Anticipare l'uscita costerà fino a 60 miliardi

Flessibilità con tagli minimi

Pensionati in attesa in un ufficio dell'Inps

Finito il menu delle proposte a costo zero, ci sono quelle costose, tutte di iniziativa politica. Quella di Pier Paolo Baretta, sottosegretario dell'Economia e di Cesare Damiano, ex ministro del lavoro ed esponente Pd, è una di quelle prese in considerazione dal premier. E consiste in un taglio della pensione del 2% per ogni anno di anticipo, senza andare oltre i 62 anni.
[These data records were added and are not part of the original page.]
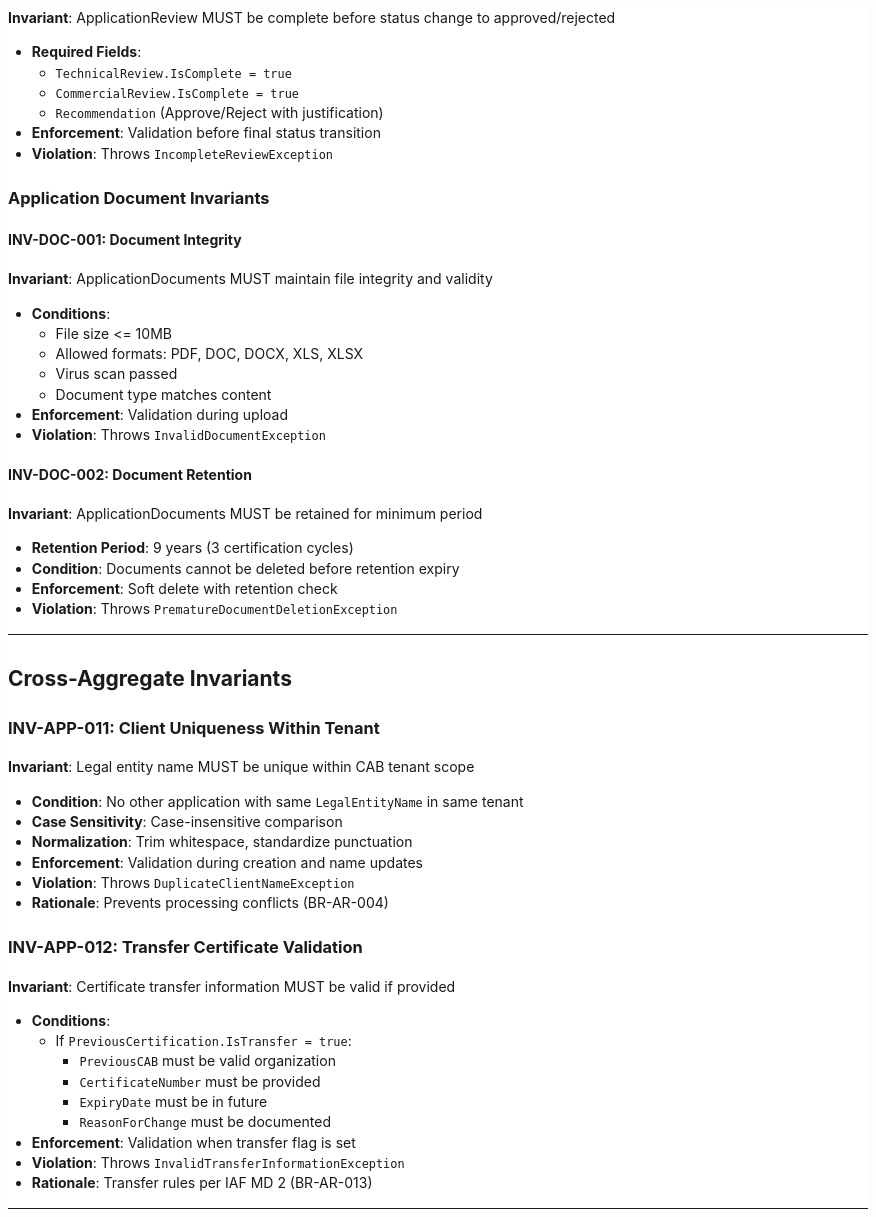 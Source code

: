 **Invariant**: ApplicationReview MUST be complete before status change to approved/rejected

- **Required Fields**:
  - `TechnicalReview.IsComplete = true`
  - `CommercialReview.IsComplete = true`
  - `Recommendation` (Approve/Reject with justification)
- **Enforcement**: Validation before final status transition
- **Violation**: Throws `IncompleteReviewException`

### Application Document Invariants

#### INV-DOC-001: Document Integrity

**Invariant**: ApplicationDocuments MUST maintain file integrity and validity

- **Conditions**:
  - File size <= 10MB
  - Allowed formats: PDF, DOC, DOCX, XLS, XLSX
  - Virus scan passed
  - Document type matches content
- **Enforcement**: Validation during upload
- **Violation**: Throws `InvalidDocumentException`

#### INV-DOC-002: Document Retention

**Invariant**: ApplicationDocuments MUST be retained for minimum period

- **Retention Period**: 9 years (3 certification cycles)
- **Condition**: Documents cannot be deleted before retention expiry
- **Enforcement**: Soft delete with retention check
- **Violation**: Throws `PrematureDocumentDeletionException`

---

## Cross-Aggregate Invariants

### INV-APP-011: Client Uniqueness Within Tenant

**Invariant**: Legal entity name MUST be unique within CAB tenant scope

- **Condition**: No other application with same `LegalEntityName` in same tenant
- **Case Sensitivity**: Case-insensitive comparison
- **Normalization**: Trim whitespace, standardize punctuation
- **Enforcement**: Validation during creation and name updates
- **Violation**: Throws `DuplicateClientNameException`
- **Rationale**: Prevents processing conflicts (BR-AR-004)

### INV-APP-012: Transfer Certificate Validation

**Invariant**: Certificate transfer information MUST be valid if provided

- **Conditions**:
  - If `PreviousCertification.IsTransfer = true`:
    - `PreviousCAB` must be valid organization
    - `CertificateNumber` must be provided
    - `ExpiryDate` must be in future
    - `ReasonForChange` must be documented
- **Enforcement**: Validation when transfer flag is set
- **Violation**: Throws `InvalidTransferInformationException`
- **Rationale**: Transfer rules per IAF MD 2 (BR-AR-013)

---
Nell'esempio di una donna che anticipa rispetto ai 66 la penalizzazione sarebbe intorno all'8%. I firmatari della proposta ipotizzano anche uno sconto nella penalizzazione per ogni anno di contribuzione oltre i 35 anni. È questo il caso citato dal Renzi. Perlomeno e quello che assomiglia di più agli esempi del premier. Avrebbe vantaggi massimi per i pensionandi che hanno visto negli anni allungare il requisito anagrafico. Unico problema sono i costi. Le stime sono molto diverse. Si va dai 60 miliardi della Ragioneria ai circa 40 dell'Inps fino ai 4 miliardi degli estensori della proposta, che conteggiano anche i risparmi che la proposta comporta sugli ammortizzatori sociali.